It would be great if they won, just so we could use the precedent to make them lose all of the asinine lawsuits they start.


I think they might be synonyms. Finding the obvious could be considered the pinnacle of insight. Of course, once it is found, it is obvious, but until someone says it, it may not be.

I agree that finding the obvious should not entitle you to "own" it or allow you to prevent others from using the insight.

Anyone who does claim that (e.g. Apple) should be ridiculed mercilessly for it.


I think brilliant or even innovative should not be the same thing as patentable. The (possible impossible) standard should be "would someone else have come up with this." In both of those example, I think the answer is almost certainly yes.

Give 100 UI designers a touch screen and ask them to design a few unlock mechanisms each, I think you will get a slide to unlock pretty quickly. On click purchase (is this a troll) is basically saving billing and shipping details.


Here's the theory about what's supposed to be patentable:

Statutory material: No matter how brilliant, a poem, law of nature, mathematical algorithm or computer program is supposedly not patentable. Lots of details at http://www.uspto.gov/web/offices/pac/mpep/s2106.html

Novelty: It has to be new. This is where prior art comes in.

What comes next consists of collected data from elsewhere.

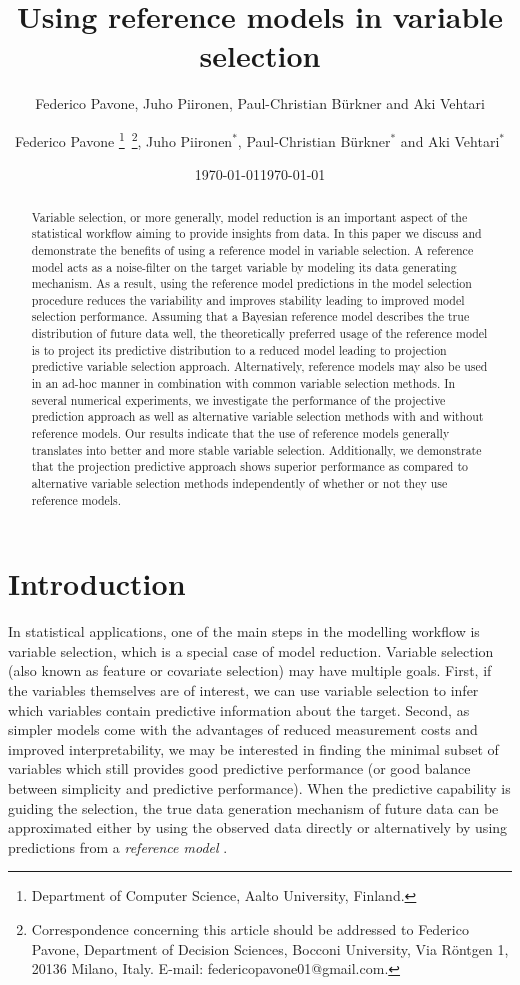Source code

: \documentclass[a4]{article}
\title{Using reference models in variable selection 
	\vspace{.1in}}
\author{Federico Pavone, Juho Piironen, Paul-Christian B\"{u}rkner and Aki Vehtari}
\author{
    Federico Pavone \footnote{Department of Computer Science, Aalto University, Finland.} $\,$\footnote{Correspondence concerning this article should be addressed to Federico Pavone, Department of Decision Sciences, Bocconi University, Via R\"{o}ntgen 1, 20136 Milano, Italy. E-mail: federicopavone01@gmail.com.}, 
  Juho Piironen$^*$,
  Paul-Christian B\"{u}rkner$^*$
  and Aki Vehtari$^*$
  }
\date{\today}
\date{\today}
\theoremstyle{definition}
\begin{document}
\maketitle
\begin{abstract}
  Variable selection, or more generally, model reduction is an important aspect of the statistical workflow aiming to provide insights from data. In this paper we discuss and demonstrate the benefits of using a reference model in variable selection. A reference model acts as a noise-filter on the target variable by modeling its data generating mechanism. As a result, using the reference model predictions in the model selection procedure reduces the variability and improves stability leading to improved model selection performance. Assuming that a Bayesian reference model describes the true distribution of future data well, the theoretically preferred usage of the reference model is to project its predictive distribution to a reduced model leading to projection predictive variable selection approach. Alternatively, reference models may also be used in an ad-hoc manner in combination with common variable selection methods.  In several numerical experiments, we investigate the performance of the projective prediction approach as well as alternative variable selection methods with and without reference models. Our results indicate that the use of reference models generally translates into better and more stable variable selection. Additionally, we demonstrate that the projection predictive approach shows superior performance as compared to alternative variable selection methods independently of whether or not they use reference models.
\end{abstract}

\hypertarget{introduction}{%
\section{Introduction}\label{introduction}}

In statistical applications, one of the main steps in the modelling
workflow is variable selection, which is a special case of
model reduction. Variable selection (also known as feature or 
covariate selection) may have multiple goals.  First,
if the variables themselves are of interest, we can use variable
selection to infer which variables contain predictive information
about the target. Second, as simpler models come with the
advantages of reduced measurement costs and improved interpretability,
we may be interested in finding the minimal subset of variables which
still provides good predictive performance (or good balance between
simplicity and predictive performance).  When the predictive
capability is guiding the selection, the true data generation
mechanism of future data can be approximated either by using the
observed data directly or alternatively by using predictions from a
\emph{reference model} \citep{vehtari2012survey}.
\end{document}
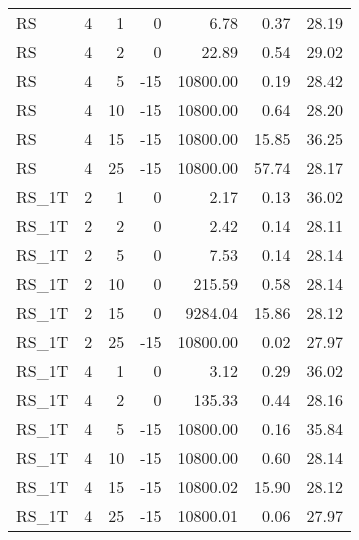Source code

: \begin{center}
\begin{longtable}{lrrrrrr}
  RS     & 4 & 1 &   0 & 6.78 & 0.37 & 28.19 \\ 
  RS     & 4 & 2 &   0 & 22.89 & 0.54 & 29.02 \\ 
  RS     & 4 & 5 & -15 & 10800.00 & 0.19 & 28.42 \\ 
  RS     & 4 & 10 & -15 & 10800.00 & 0.64 & 28.20 \\ 
  RS     & 4 & 15 & -15 & 10800.00 & 15.85 & 36.25 \\ 
  RS     & 4 & 25 & -15 & 10800.00 & 57.74 & 28.17 \\ 
  RS\_1T     & 2 & 1 &   0 & 2.17 & 0.13 & 36.02 \\ 
  RS\_1T     & 2 & 2 &   0 & 2.42 & 0.14 & 28.11 \\ 
  RS\_1T     & 2 & 5 &   0 & 7.53 & 0.14 & 28.14 \\ 
  RS\_1T     & 2 & 10 &   0 & 215.59 & 0.58 & 28.14 \\ 
  RS\_1T     & 2 & 15 &   0 & 9284.04 & 15.86 & 28.12 \\ 
  RS\_1T     & 2 & 25 & -15 & 10800.00 & 0.02 & 27.97 \\ 
  RS\_1T     & 4 & 1 &   0 & 3.12 & 0.29 & 36.02 \\ 
  RS\_1T     & 4 & 2 &   0 & 135.33 & 0.44 & 28.16 \\ 
  RS\_1T     & 4 & 5 & -15 & 10800.00 & 0.16 & 35.84 \\ 
  RS\_1T     & 4 & 10 & -15 & 10800.00 & 0.60 & 28.14 \\ 
  RS\_1T     & 4 & 15 & -15 & 10800.02 & 15.90 & 28.12 \\ 
  RS\_1T     & 4 & 25 & -15 & 10800.01 & 0.06 & 27.97 \\ 
\end{longtable}
\end{center}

Non-obviousness: This is the test for patenability you're talking about. It can be hard to judge obviousness in hindsight. There are so many specialty areas today that it's unreasonable to expect the patent office to be able to determine what would be obvious to an ordinary practitioner in every area of invention.


I think it is pretty irrefutable that Jefferson would be against "but on a computer..." patents like slide to unlock based on the copious amount of writing he did on the subject of patents in his time. see, for example:

http://www.let.rug.nl/usa/presidents/thomas-jefferson/letter...

Is slide to unlock a clever UI mechanism to put on a phone? Sure. Should that entitle it to a 20-ish year monopoly as an idea irrespective of implementation? I don't see how a reasonable person comes up with an answer other than "of course not".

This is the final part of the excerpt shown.